- Opening Delimiter -

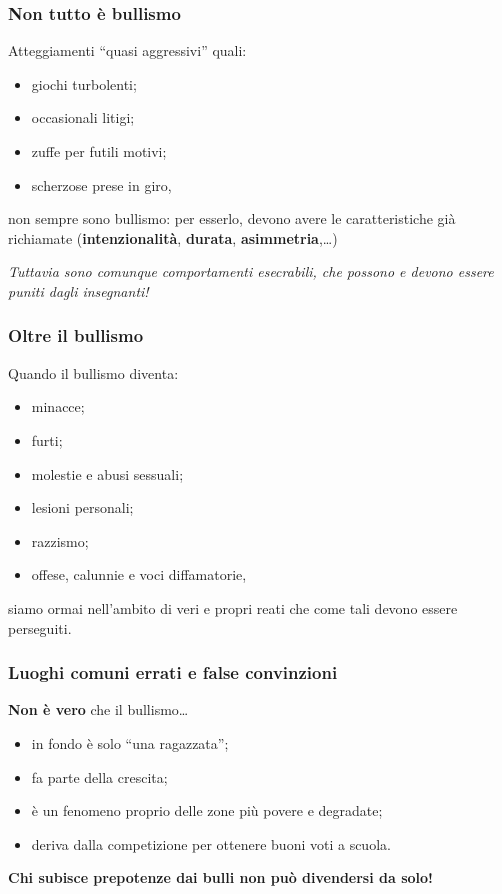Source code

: \documentclass[13pt]{beamer}
\begin{document}
	\begin{frame}
		\frametitle{Non tutto è bullismo}
		Atteggiamenti ``quasi aggressivi'' quali:
		
		\begin{itemize}
			\item giochi turbolenti;
			\item occasionali litigi;
			\item zuffe per futili motivi;
			\item scherzose prese in giro,
		\end{itemize}
		\alert{non sempre sono bullismo}: per esserlo, devono avere le caratteristiche già richiamate (\textbf{intenzionalità}, \textbf{durata}, \textbf{asimmetria},\dots)
		
		\textit{Tuttavia sono comunque comportamenti esecrabili, che possono e devono essere puniti dagli insegnanti!}
	\end{frame}	

	\begin{frame}
		\frametitle{Oltre il bullismo}
		Quando il bullismo diventa:
		\begin{itemize}
			\item minacce;
			\item furti;
			\item molestie e abusi sessuali;
			\item lesioni personali;
			\item razzismo;
			\item offese, calunnie e voci diffamatorie,
		\end{itemize}
	siamo ormai nell'ambito di veri e propri \alert{reati} che come tali devono essere perseguiti.
	\end{frame}

	\begin{frame}
		\frametitle{Luoghi comuni errati e false convinzioni}
		\textbf{Non è vero} che il bullismo\dots
		\begin{itemize}
			\item in fondo è solo ``una ragazzata'';
			\item fa parte della crescita;
			\item è un fenomeno proprio delle zone più povere e degradate;
			\item deriva dalla competizione per ottenere buoni voti a scuola.
		\end{itemize}
		
		\textbf{Chi subisce prepotenze dai bulli non può divendersi da solo!}
		
	\end{frame}
\end{document}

- Closing Delimiter -

#### EXERCISE
Scan the records above and show every line in which the word "devono" occurs.

#### RESPONSE TO THIS EXERCISE
		\alert{non sempre sono bullismo}: per esserlo, devono avere le caratteristiche già richiamate (\textbf{intenzionalità}, \textbf{durata}, \textbf{asimmetria},\dots)
		\textit{Tuttavia sono comunque comportamenti esecrabili, che possono e devono essere puniti dagli insegnanti!}
	siamo ormai nell'ambito di veri e propri \alert{reati} che come tali devono essere perseguiti.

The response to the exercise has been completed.